About 650 inmates were freed in total in the amnesty, including leading pro-democracy dissidents who were at the forefront of a failed 1988 uprising in which thousands died, and participants in 2007's "Saffron Revolution" protests.

Ko Ko told reporters that 302 of those released were on a list of political prisoners compiled by a political group inside Myanmar, thought to be the opposition National League for Democracy (NLD).

He said another 128 remained on the list who could not be released for security reasons as they had committed serious crimes.

"This release was not according to the demand of any person or any organization. We released them according to the true benevolence of the government," Ko Ko said.

About 200 political detainees were freed in October, and estimates of the number left in prison after that amnesty ranged from 500 to more than 1,500.

About another 100 of those released in Friday's amnesty were former members of the intelligence service, Ko Ko said.

Among them was Khin Nyunt, a former prime minister and intelligence chief who was ousted in 2004 in a power struggle and placed under house arrest.

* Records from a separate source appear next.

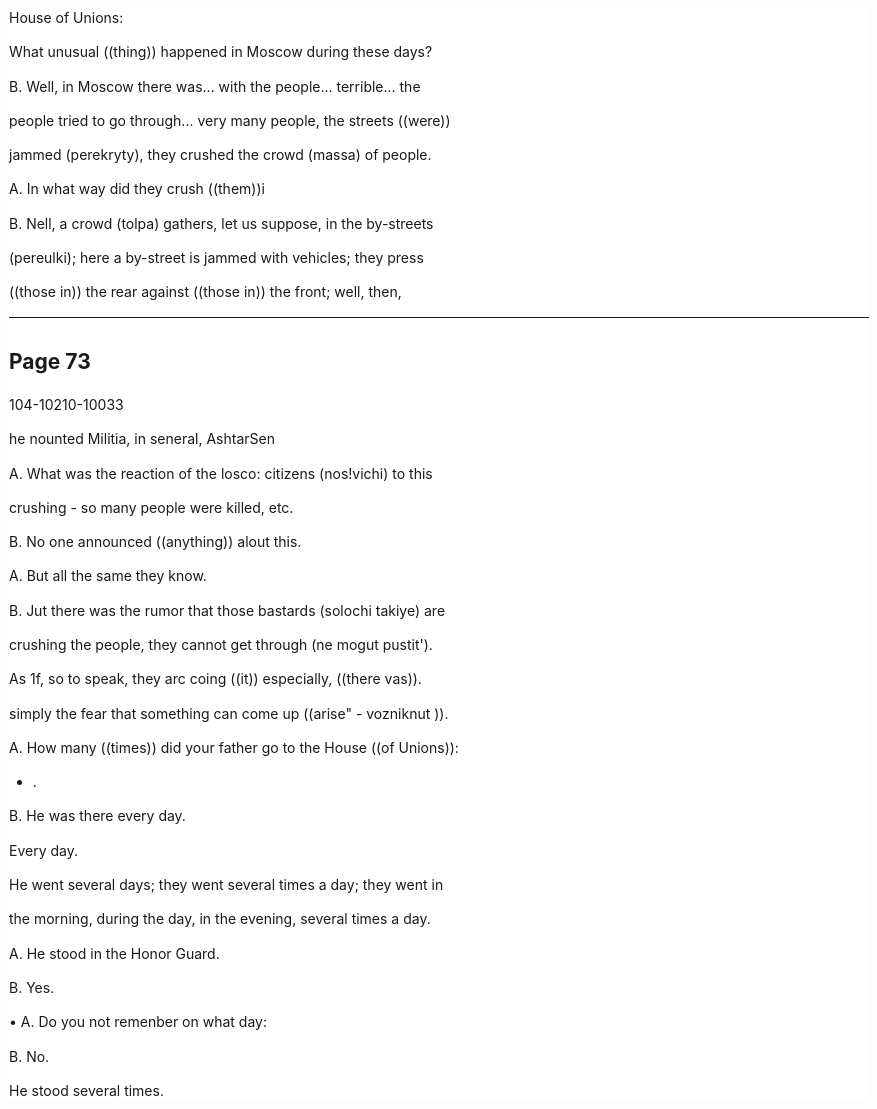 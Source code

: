 House of Unions:

What unusual ((thing)) happened in Moscow during these days?

B. Well, in Moscow there was... with the people... terrible... the

people tried to go through... very many people, the streets ((were))

jammed (perekryty), they crushed the crowd (massa) of people.

A. In what way did they crush ((them))i

B. Nell, a crowd (tolpa) gathers, let us suppose, in the by-streets

(pereulki); here a by-street is jammed with vehicles; they press

((those in)) the rear against ((those in)) the front; well, then,

---

## Page 73

104-10210-10033

he nounted Militia, in seneral, AshtarSen

A. What was the reaction of the losco: citizens (nos!vichi) to this

crushing - so many people were killed, etc.

B. No one announced ((anything)) alout this.

A. But all the same they know.

B. Jut there was the rumor that those bastards (solochi takiye) are

crushing the people, they cannot get through (ne mogut pustit').

As 1f, so to speak, they arc coing ((it)) especially, ((there vas)).

simply the fear that something can come up ((arise" - vozniknut )).

A. How many ((times)) did your father go to the House ((of Unions)):

+ .

B. He was there every day.

Every day.

He went several days; they went several times a day; they went in

the morning, during the day, in the evening, several times a day.

A. He stood in the Honor Guard.

B. Yes.

• A. Do you not remenber on what day:

B. No.

He stood several times.

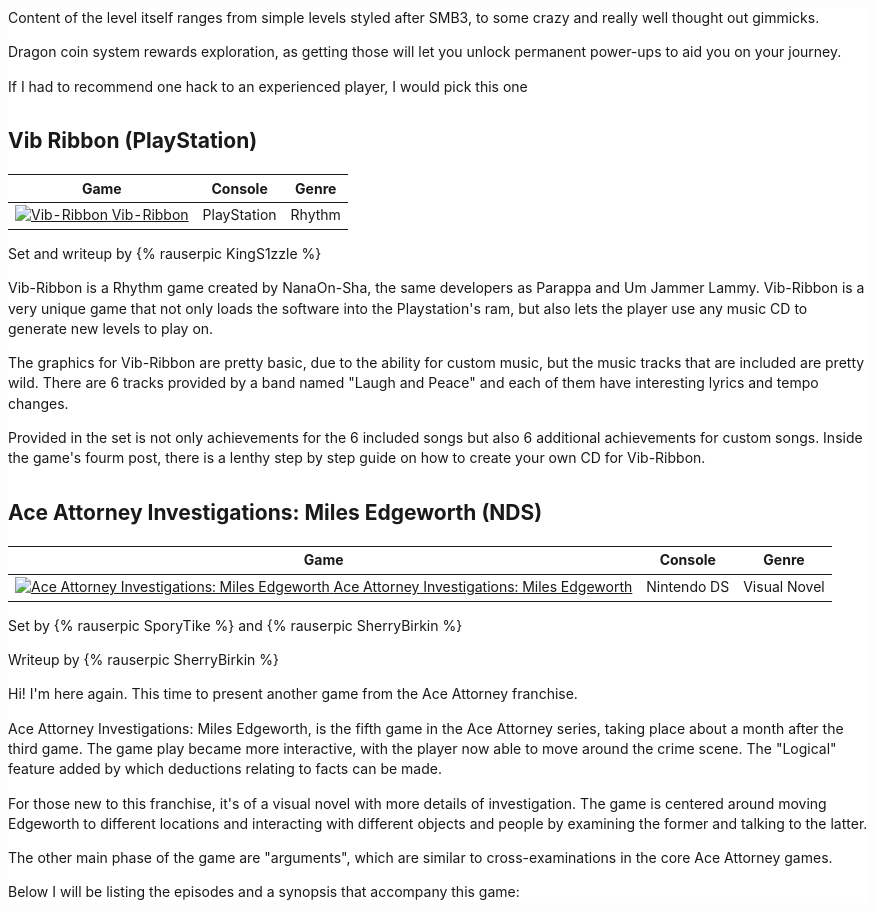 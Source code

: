 Content of the level itself ranges from simple levels styled after SMB3, to some crazy and really well thought out gimmicks.

Dragon coin system rewards exploration, as getting those will let you unlock permanent power-ups to aid you on your journey.

If I had to recommend one hack to an experienced player, I would pick this one


## Vib Ribbon (PlayStation)

| Game | Console | Genre | 
|------|---------|-------| 
| <a class="gameicon-link" href="https://retroachievements.org/game/8953" target="_blank" rel="noopener"> <img class="gameicon" src="https://retroachievements.org/Images/040514.png" alt="Vib-Ribbon"> <span>Vib-Ribbon</span></a> | PlayStation | Rhythm |


Set and writeup by {% rauserpic KingS1zzle %}

Vib-Ribbon is a Rhythm game created by NanaOn-Sha, the same developers as Parappa and Um Jammer Lammy. Vib-Ribbon is a very unique game that not only loads the software into the Playstation's ram, but also lets the player use any music CD to generate new levels to play on.

The graphics for Vib-Ribbon are pretty basic, due to the ability for custom music, but the music tracks that are included are pretty wild. There are 6 tracks provided by a band named "Laugh and Peace" and each of them have interesting lyrics and tempo changes.

Provided in the set is not only achievements for the 6 included songs but also 6 additional achievements for custom songs. Inside the game's fourm post, there is a lenthy step by step guide on how to create your own CD for Vib-Ribbon.  


## Ace Attorney Investigations: Miles Edgeworth (NDS)

| Game | Console | Genre | 
|------|---------|-------| 
| <a class="gameicon-link" href="https://retroachievements.org/game/16298" target="_blank" rel="noopener"> <img class="gameicon" src="https://retroachievements.org/Images/040374.png" alt="Ace Attorney Investigations: Miles Edgeworth"> <span>Ace Attorney Investigations: Miles Edgeworth</span></a> | Nintendo DS | Visual Novel |

Set by {% rauserpic SporyTike %} and {% rauserpic SherryBirkin %}

Writeup by {% rauserpic SherryBirkin %}

Hi! I'm here again. This time to present another game from the Ace Attorney franchise.  

Ace Attorney Investigations: Miles Edgeworth,  is the fifth game in the Ace Attorney series, taking place about a month after the third game. The game play became more interactive, with the player now able to move around the crime scene. The "Logical" feature added by which deductions relating to facts can be made.  

For those new to this franchise, it's of a visual novel with more details of investigation. The game is centered around moving Edgeworth to different locations and interacting with different objects and people by examining the former and talking to the latter.

The other main phase of the game are "arguments", which are similar to cross-examinations in the core Ace Attorney games.  

Below I will be listing the episodes and a synopsis that accompany this game:  
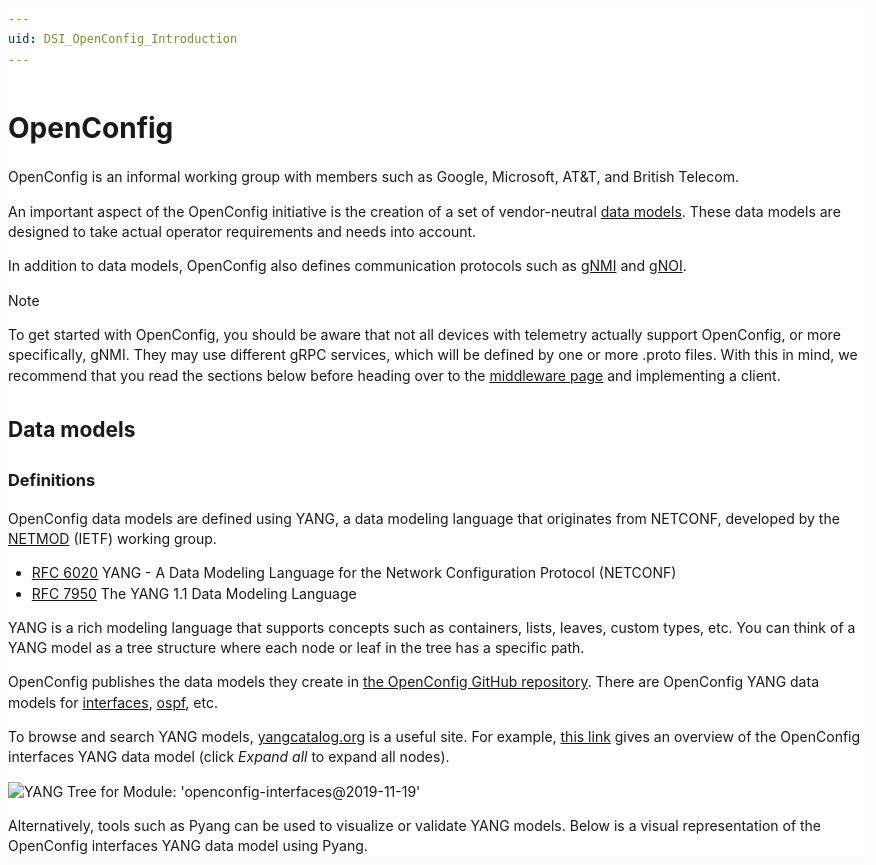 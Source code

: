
 ```yaml
---
uid: DSI_OpenConfig_Introduction
---
```


# OpenConfig

OpenConfig is an informal working group with members such as Google, Microsoft, AT&T, and British Telecom.

An important aspect of the OpenConfig initiative is the creation of a set of vendor-neutral [data models](#data-models). These data models are designed to take actual operator requirements and needs into account.

In addition to data models, OpenConfig also defines communication protocols such as [gNMI](#gnmi) and [gNOI](#gnoi).

> [!NOTE]
> To get started with OpenConfig, you should be aware that not all devices with telemetry actually support OpenConfig, or more specifically, gNMI. They may use different gRPC services, which will be defined by one or more .proto files. With this in mind, we recommend that you read the sections below before heading over to the [middleware page](xref:DSI_OpenConfig_Middleware) and implementing a client.

## Data models

### Definitions

OpenConfig data models are defined using YANG, a data modeling language that originates from NETCONF, developed by the [NETMOD](https://datatracker.ietf.org/wg/netmod/about/) (IETF) working group.

- [RFC 6020](https://tools.ietf.org/html/rfc6020) YANG - A Data Modeling Language for the Network Configuration Protocol (NETCONF)
- [RFC 7950](https://tools.ietf.org/html/rfc7950) The YANG 1.1 Data Modeling Language

YANG is a rich modeling language that supports concepts such as containers, lists, leaves, custom types, etc. You can think of a YANG model as a tree structure where each node or leaf in the tree has a specific path.

OpenConfig publishes the data models they create in [the OpenConfig GitHub repository](https://github.com/openconfig/public/tree/master/release). There are OpenConfig YANG data models for [interfaces](https://github.com/openconfig/public/blob/master/release/models/interfaces/openconfig-interfaces.yang), [ospf](https://github.com/openconfig/public/tree/master/release/models/ospf), etc.

To browse and search YANG models, [yangcatalog.org](https://yangcatalog.org/) is a useful site. For example, [this link](https://yangcatalog.org/yang-search/yang_tree/openconfig-interfaces@2019-11-19#.) gives an overview of the OpenConfig interfaces YANG data model (click *Expand all* to expand all nodes).

![YANG Tree for Module: 'openconfig-interfaces@2019-11-19'](~/develop/images/DSI_OpenConfig_experthub.png)

Alternatively, tools such as Pyang can be used to visualize or validate YANG models. Below is a visual representation of the OpenConfig interfaces YANG data model using Pyang.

US President Barack Obama said the amnesty was a "substantial step" towards democracy in a country ruled for decades by the military, while the NLD, headed by democracy leader Aung San Suu Kyi, hailed it as a "positive sign".

The nominally civilian government that came to power last year in Myanmar, formerly known as Burma, has surprised even sceptics with a series of reformist moves.

It froze work on an unpopular dam supported by powerful neighbour China last year, and on Thursday signed a ceasefire with a major armed ethnic Karen group involved in one of the world's longest-running civil conflicts.

The country recently announced plans to hold by-elections on April 1 and Suu Kyi -- released from years of house arrest in November 2010 -- plans to stand for a seat in parliament in a constituency near the main city Yangon.

The 66-year-old Nobel Peace Prize winner said earlier this week that her country was "on the verge of a breakthrough to democracy".